Manajemen keuangan yang rapi menjadi kunci kelancaran produksi, mulai dari anggaran aktor, lokasi, hingga departemen teknis lainnya.
Senior Vice President MSME Amar Bank, Josua Sloane, menegaskan sektor ekonomi kreatif, terutama film, membutuhkan dukungan perbankan yang lebih relevan. Sejak 2014, Amar Bank menjadi pionir bank digital di Indonesia dengan fokus 60 persen portofolionya pada UMKM.
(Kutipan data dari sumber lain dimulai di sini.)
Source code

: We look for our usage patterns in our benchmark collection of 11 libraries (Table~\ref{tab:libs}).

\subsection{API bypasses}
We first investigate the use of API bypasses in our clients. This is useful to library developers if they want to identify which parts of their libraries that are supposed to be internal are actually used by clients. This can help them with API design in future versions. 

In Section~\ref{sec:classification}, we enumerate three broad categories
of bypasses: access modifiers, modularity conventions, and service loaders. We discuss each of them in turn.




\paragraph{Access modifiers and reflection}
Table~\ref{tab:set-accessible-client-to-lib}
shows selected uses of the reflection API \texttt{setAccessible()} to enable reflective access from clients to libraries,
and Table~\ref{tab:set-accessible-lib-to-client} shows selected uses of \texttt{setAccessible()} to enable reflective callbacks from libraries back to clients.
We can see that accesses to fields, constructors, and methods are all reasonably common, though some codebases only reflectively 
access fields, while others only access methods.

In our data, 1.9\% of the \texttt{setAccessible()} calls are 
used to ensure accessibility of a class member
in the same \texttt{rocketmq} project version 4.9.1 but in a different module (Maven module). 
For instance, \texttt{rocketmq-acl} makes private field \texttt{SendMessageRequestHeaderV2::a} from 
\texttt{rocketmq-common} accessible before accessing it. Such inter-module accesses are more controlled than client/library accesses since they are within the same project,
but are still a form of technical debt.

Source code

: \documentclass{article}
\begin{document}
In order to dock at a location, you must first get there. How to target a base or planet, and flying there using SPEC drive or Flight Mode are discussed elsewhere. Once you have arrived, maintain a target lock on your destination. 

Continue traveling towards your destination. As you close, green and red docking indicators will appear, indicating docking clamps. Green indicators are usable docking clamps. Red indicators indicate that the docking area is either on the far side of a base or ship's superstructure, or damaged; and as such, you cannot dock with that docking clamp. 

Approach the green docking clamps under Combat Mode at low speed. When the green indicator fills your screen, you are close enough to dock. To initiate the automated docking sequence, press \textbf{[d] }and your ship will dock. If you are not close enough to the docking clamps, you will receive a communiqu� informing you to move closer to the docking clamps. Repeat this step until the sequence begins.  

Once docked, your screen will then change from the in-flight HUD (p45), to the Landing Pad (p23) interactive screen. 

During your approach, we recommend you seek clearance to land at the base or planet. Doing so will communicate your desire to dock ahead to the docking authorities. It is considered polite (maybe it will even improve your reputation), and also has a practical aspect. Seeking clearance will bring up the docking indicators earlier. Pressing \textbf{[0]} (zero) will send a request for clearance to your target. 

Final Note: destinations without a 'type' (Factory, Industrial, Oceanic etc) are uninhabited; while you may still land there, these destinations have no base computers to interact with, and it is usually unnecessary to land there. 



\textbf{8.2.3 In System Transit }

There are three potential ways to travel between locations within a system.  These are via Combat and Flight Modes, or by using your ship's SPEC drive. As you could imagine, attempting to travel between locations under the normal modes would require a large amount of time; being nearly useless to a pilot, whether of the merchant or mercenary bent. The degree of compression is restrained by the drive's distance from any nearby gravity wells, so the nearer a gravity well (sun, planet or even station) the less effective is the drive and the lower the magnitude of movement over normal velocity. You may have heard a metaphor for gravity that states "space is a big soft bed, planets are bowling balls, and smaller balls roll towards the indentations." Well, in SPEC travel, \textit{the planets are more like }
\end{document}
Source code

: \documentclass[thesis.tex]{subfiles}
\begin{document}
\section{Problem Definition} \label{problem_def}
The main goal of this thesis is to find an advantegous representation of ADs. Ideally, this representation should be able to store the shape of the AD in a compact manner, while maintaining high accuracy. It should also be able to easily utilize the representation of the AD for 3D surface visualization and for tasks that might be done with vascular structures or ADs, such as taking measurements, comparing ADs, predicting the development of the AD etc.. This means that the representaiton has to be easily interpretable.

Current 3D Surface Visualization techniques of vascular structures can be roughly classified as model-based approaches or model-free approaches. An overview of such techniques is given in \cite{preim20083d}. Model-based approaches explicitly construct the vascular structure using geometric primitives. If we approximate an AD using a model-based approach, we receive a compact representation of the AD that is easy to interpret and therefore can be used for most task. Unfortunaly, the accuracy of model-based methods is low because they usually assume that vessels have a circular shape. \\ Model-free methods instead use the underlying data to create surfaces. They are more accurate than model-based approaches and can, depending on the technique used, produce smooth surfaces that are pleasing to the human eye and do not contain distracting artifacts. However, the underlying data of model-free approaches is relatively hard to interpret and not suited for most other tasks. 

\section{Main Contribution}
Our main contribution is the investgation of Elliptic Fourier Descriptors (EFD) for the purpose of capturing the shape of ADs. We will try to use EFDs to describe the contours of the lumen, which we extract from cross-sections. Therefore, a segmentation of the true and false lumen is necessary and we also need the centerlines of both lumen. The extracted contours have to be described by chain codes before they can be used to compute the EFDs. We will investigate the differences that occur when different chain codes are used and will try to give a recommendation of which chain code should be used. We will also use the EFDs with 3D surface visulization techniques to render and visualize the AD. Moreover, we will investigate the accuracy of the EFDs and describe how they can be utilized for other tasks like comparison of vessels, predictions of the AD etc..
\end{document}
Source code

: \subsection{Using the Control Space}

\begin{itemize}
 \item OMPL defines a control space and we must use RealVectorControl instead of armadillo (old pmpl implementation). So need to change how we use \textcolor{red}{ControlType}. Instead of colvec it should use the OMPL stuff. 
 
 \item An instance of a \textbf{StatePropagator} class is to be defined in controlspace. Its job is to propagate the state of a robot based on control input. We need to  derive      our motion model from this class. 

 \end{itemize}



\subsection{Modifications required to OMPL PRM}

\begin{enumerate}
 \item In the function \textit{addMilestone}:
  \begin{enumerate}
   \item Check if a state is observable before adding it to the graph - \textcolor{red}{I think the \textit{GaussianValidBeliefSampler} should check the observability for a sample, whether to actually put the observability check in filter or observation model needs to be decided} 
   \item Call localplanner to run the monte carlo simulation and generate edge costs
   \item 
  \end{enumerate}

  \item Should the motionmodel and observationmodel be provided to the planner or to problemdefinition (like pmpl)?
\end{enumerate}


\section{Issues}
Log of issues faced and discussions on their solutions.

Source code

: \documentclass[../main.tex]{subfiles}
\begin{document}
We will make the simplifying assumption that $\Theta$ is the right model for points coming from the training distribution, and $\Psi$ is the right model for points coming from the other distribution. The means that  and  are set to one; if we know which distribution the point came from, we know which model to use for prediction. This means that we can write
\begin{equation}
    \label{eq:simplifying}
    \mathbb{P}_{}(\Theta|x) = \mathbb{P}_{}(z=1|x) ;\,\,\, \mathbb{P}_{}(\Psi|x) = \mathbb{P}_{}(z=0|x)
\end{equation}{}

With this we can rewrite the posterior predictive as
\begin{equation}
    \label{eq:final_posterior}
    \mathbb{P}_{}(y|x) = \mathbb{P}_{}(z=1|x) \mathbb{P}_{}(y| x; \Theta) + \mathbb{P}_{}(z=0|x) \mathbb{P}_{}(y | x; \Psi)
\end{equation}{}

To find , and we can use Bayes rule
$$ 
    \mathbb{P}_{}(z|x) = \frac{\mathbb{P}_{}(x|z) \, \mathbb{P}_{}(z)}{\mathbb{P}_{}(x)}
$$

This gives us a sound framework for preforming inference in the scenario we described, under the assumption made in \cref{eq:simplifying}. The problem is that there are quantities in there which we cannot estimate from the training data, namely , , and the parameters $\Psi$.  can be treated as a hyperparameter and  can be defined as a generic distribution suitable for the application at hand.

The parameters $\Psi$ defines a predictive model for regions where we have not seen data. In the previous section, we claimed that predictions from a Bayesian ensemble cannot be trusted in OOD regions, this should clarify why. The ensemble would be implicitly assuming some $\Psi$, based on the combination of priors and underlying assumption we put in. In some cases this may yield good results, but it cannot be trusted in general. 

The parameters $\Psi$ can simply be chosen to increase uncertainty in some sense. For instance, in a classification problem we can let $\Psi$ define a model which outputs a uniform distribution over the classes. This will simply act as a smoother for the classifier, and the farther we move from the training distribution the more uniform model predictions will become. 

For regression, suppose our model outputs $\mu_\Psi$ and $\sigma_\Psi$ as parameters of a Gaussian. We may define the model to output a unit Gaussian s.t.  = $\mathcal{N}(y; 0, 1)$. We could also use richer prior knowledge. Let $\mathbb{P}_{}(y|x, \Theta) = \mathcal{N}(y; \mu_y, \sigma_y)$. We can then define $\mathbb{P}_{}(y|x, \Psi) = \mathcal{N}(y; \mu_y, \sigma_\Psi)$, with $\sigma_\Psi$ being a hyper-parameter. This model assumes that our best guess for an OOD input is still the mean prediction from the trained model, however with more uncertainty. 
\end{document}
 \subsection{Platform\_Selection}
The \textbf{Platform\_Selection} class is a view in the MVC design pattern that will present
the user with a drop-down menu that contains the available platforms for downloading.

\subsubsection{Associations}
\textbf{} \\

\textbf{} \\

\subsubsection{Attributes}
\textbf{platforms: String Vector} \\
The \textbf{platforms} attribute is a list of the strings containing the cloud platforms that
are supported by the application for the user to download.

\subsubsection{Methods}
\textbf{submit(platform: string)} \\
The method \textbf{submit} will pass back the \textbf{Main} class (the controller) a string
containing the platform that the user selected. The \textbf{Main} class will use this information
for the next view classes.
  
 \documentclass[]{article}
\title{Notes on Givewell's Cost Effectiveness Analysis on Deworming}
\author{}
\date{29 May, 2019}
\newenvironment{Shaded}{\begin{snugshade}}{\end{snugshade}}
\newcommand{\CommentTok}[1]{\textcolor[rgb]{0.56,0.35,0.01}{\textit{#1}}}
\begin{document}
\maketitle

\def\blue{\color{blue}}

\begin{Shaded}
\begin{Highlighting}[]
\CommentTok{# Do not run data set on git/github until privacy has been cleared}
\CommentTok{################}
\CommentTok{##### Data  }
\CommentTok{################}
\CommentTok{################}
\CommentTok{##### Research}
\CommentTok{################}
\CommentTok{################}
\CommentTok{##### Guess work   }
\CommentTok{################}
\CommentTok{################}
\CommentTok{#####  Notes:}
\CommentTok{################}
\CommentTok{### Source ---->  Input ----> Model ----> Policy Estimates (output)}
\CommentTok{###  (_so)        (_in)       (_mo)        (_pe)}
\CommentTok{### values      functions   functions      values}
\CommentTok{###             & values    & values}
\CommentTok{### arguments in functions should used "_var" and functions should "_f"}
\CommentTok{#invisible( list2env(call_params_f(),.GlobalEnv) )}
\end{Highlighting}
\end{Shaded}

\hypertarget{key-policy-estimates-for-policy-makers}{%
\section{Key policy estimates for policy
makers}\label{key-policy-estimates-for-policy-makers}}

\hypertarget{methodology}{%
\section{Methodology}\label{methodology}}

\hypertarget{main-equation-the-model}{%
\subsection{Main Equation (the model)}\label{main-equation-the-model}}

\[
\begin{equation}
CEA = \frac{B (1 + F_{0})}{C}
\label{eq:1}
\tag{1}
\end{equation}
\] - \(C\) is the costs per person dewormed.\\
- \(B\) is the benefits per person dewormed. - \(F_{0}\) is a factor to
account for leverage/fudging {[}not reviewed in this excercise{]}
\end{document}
“Tahun ini kami melihat industri film semakin meningkat. Talenta bagus, tapi pengelolaan keuangannya masih menjadi masalah. Banyak yang bertanya apakah portofolio mereka bisa dikelola lewat Amar Bank, dan dari situ kami keluarkan Amar Bank Bisnis,” ujarnya.
Aplikasi ini dikenalkan di JAFF Market 2025 sebagai solusi perbankan untuk pelaku industri kecil menengah, khususnya film. Fitur-fitur yang disediakan dirancang untuk membantu pembuat film dalam pencatatan transaksi dan pengelolaan proyek.
Amar Bank menawarkan dua solusi utama: pendanaan dan pengelolaan keuangan. Bank ini menganalisis kondisi finansial setiap proyek, kapasitas pembayaran, hingga potensi pendapatan. Tidak hanya untuk PH, tetapi juga artis, penyedia peralatan, dan pekerja profesional lain dalam ekosistem film.
“Kami sudah menangani dua film. Kami masuk ke pasar yang belum dimasuki bank konvensional. Tahun 2025, pasar ekonomi kreatif besar, pemainnya banyak dan solid, tapi belum ada bank yang benar-benar masuk,” kata Josua.